**Your assignment**.
Entries follow. Give back exactly the lines starting at the one containing "ततो जग्मुरयोध्यायां विमानवरमाश्रिताः ॥ १९ ॥" and ending at the one containing "तदग्रे वाजिमेधस्य स कृत्स्नं लभते फलम् ॥ २२ ॥", and no other lines.

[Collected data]
*****

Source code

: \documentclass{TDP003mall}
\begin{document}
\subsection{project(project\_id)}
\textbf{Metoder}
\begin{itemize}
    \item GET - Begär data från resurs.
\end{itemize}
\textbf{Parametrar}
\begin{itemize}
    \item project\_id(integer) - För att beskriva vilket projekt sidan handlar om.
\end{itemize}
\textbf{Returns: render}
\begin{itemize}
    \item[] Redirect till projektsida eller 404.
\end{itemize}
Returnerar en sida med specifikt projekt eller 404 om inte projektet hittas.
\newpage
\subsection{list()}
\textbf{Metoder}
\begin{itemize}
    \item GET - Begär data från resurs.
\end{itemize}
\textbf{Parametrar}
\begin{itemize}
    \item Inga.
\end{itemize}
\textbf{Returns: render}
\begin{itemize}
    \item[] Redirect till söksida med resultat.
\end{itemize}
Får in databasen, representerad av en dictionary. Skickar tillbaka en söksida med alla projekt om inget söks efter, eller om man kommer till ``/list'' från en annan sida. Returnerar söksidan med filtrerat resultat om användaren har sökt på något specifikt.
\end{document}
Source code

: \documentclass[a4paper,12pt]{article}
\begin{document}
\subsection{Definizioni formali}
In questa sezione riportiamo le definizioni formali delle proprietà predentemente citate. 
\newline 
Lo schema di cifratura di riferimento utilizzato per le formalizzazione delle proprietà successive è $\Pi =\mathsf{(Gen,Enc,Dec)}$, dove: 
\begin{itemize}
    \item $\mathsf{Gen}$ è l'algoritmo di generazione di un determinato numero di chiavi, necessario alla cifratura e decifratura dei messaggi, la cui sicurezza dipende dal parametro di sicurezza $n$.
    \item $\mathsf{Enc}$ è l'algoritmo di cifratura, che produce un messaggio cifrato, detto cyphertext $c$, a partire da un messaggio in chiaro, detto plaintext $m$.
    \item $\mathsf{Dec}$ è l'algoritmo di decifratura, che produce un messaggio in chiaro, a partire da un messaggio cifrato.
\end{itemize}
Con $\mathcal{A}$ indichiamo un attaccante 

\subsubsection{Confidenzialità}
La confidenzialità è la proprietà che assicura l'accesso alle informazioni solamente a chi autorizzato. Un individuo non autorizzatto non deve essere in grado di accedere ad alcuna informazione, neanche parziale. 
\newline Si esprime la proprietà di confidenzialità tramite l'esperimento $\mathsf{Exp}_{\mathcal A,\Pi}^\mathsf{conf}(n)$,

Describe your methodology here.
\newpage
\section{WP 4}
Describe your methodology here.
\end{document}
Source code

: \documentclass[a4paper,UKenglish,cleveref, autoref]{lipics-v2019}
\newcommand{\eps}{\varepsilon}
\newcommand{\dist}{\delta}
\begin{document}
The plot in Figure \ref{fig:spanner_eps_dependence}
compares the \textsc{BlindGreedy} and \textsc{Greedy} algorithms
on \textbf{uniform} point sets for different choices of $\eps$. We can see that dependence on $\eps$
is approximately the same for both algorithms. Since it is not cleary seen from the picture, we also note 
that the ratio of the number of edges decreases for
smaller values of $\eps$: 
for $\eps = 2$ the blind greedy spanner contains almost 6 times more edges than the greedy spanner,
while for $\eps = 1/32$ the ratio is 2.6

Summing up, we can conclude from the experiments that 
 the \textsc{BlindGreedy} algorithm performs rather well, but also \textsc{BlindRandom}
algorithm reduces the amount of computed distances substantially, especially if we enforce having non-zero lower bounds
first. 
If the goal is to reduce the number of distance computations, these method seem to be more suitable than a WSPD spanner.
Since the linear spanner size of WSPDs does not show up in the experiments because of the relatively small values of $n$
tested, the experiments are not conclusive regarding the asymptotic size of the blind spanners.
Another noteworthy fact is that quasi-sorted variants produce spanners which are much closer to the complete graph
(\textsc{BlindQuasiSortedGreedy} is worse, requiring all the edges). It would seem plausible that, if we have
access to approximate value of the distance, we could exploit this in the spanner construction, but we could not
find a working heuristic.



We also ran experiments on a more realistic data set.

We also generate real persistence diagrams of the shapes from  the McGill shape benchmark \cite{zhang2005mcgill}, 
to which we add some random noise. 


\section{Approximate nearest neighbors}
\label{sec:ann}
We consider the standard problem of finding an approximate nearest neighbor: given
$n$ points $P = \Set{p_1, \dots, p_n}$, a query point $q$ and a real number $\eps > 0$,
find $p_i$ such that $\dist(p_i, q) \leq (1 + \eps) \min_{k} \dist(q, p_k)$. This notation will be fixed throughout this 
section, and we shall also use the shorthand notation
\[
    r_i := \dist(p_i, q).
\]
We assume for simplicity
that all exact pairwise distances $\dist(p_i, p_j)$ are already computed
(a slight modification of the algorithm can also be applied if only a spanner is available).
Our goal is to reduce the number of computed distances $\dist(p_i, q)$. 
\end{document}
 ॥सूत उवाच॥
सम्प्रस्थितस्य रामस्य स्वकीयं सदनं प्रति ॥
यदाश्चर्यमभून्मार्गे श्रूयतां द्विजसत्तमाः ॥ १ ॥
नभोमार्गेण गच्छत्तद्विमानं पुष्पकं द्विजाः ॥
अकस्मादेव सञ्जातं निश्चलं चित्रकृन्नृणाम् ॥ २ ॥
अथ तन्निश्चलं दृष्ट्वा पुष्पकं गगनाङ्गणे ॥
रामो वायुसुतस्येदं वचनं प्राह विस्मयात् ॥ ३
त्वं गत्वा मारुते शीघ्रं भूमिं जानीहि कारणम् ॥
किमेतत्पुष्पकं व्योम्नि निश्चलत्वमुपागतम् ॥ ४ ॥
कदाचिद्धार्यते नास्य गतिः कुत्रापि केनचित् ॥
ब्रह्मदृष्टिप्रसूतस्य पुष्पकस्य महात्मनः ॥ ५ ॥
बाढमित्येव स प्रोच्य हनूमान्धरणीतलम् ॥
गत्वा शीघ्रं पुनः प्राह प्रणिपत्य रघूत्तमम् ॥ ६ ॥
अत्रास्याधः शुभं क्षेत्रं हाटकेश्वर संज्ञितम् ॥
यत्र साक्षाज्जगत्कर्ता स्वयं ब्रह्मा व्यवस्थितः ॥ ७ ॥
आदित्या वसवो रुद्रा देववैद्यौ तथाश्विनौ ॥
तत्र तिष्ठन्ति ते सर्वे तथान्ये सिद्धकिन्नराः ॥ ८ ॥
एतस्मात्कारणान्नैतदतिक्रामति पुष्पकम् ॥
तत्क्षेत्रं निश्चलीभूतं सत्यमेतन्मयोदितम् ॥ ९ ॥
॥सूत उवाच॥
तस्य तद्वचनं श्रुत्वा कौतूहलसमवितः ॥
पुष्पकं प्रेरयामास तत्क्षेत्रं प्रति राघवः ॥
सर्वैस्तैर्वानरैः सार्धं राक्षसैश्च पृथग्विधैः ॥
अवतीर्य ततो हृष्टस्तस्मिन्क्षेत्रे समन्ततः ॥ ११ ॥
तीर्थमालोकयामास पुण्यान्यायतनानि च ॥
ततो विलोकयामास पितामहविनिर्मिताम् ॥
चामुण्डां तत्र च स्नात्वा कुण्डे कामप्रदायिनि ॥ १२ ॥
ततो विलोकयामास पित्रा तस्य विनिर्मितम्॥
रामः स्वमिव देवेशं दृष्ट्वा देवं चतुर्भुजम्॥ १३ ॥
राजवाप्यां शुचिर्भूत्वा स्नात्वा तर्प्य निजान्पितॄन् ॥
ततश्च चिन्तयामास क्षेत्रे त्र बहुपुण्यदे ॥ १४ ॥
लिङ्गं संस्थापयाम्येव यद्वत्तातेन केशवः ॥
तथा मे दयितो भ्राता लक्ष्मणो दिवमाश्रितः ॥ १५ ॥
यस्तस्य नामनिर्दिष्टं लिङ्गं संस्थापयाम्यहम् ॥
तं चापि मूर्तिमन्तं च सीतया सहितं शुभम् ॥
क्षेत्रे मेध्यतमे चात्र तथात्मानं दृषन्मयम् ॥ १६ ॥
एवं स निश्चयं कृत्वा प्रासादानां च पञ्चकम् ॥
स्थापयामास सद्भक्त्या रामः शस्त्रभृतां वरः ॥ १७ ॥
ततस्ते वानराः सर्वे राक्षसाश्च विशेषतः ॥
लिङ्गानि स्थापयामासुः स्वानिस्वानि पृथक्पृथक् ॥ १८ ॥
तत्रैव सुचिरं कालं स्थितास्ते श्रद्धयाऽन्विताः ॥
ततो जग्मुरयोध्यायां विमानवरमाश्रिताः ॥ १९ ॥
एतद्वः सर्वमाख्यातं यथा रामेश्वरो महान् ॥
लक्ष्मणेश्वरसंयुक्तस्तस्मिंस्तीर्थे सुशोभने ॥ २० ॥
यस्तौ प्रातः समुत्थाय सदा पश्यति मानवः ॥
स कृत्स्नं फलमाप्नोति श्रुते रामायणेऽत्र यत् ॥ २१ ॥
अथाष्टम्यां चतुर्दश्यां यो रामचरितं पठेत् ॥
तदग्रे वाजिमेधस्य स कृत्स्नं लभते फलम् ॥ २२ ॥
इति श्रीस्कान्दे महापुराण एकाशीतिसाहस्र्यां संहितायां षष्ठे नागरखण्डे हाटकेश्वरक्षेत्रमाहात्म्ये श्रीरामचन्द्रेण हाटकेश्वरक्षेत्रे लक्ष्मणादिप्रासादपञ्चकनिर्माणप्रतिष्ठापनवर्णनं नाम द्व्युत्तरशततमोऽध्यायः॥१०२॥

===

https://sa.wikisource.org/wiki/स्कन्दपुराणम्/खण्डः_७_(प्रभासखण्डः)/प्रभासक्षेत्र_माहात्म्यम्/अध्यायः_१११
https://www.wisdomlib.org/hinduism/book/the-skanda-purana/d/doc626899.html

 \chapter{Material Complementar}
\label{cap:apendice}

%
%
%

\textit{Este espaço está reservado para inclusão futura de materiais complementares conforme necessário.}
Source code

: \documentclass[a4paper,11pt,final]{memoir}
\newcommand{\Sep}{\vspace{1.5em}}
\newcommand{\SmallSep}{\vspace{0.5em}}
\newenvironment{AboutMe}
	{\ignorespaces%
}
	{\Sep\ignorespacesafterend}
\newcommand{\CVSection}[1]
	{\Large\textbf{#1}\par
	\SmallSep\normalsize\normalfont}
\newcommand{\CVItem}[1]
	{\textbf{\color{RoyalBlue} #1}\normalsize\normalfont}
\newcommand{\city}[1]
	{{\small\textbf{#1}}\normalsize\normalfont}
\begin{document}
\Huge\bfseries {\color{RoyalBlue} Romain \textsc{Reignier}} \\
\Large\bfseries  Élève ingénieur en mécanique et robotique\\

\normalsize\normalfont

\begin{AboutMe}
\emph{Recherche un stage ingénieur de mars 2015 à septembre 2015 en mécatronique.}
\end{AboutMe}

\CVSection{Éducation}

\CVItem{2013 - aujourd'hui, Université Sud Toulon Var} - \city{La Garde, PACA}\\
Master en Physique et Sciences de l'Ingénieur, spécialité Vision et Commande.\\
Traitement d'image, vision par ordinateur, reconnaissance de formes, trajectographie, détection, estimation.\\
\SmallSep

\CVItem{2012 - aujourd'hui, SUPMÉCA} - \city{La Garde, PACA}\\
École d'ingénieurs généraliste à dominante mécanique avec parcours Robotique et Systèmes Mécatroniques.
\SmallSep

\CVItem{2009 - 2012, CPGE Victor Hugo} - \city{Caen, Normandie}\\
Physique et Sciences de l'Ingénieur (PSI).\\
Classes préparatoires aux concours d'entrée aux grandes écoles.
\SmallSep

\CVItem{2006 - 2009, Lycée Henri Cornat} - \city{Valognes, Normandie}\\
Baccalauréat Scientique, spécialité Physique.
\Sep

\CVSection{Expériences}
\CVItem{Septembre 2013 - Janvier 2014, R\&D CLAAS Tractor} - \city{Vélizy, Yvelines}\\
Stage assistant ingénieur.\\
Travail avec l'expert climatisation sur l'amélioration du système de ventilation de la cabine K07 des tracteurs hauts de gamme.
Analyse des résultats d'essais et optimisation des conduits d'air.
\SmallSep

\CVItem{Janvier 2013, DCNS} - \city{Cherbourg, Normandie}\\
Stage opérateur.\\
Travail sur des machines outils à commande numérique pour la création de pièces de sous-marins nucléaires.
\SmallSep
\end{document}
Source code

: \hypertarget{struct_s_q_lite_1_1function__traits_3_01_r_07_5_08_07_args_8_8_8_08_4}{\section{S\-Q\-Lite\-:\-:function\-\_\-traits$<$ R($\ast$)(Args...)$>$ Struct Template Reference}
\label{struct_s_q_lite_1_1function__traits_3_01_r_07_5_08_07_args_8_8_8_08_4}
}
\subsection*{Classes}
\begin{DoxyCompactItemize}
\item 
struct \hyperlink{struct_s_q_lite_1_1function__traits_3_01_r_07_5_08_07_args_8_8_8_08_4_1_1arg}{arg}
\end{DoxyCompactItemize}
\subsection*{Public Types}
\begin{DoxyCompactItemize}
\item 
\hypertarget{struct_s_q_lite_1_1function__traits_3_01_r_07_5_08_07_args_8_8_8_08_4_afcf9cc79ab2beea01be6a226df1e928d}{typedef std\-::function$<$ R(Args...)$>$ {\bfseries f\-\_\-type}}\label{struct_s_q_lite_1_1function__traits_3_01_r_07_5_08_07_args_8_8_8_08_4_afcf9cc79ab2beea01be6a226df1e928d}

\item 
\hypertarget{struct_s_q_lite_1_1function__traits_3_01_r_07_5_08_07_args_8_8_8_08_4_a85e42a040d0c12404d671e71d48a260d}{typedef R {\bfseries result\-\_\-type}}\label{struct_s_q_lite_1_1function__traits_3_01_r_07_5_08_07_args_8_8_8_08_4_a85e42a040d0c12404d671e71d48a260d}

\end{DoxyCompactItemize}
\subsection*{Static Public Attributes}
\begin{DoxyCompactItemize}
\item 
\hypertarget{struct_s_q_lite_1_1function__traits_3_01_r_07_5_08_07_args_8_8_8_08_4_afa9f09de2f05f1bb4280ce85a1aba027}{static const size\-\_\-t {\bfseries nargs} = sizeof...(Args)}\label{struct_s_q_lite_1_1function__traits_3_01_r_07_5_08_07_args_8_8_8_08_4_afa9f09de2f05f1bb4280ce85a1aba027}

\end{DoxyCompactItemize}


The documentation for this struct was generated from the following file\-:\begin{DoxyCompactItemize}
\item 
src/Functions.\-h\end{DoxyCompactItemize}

*****

**Answer to this problem**.
ततो जग्मुरयोध्यायां विमानवरमाश्रिताः ॥ १९ ॥
एतद्वः सर्वमाख्यातं यथा रामेश्वरो महान् ॥
लक्ष्मणेश्वरसंयुक्तस्तस्मिंस्तीर्थे सुशोभने ॥ २० ॥
यस्तौ प्रातः समुत्थाय सदा पश्यति मानवः ॥
स कृत्स्नं फलमाप्नोति श्रुते रामायणेऽत्र यत् ॥ २१ ॥
अथाष्टम्यां चतुर्दश्यां यो रामचरितं पठेत् ॥
तदग्रे वाजिमेधस्य स कृत्स्नं लभते फलम् ॥ २२ ॥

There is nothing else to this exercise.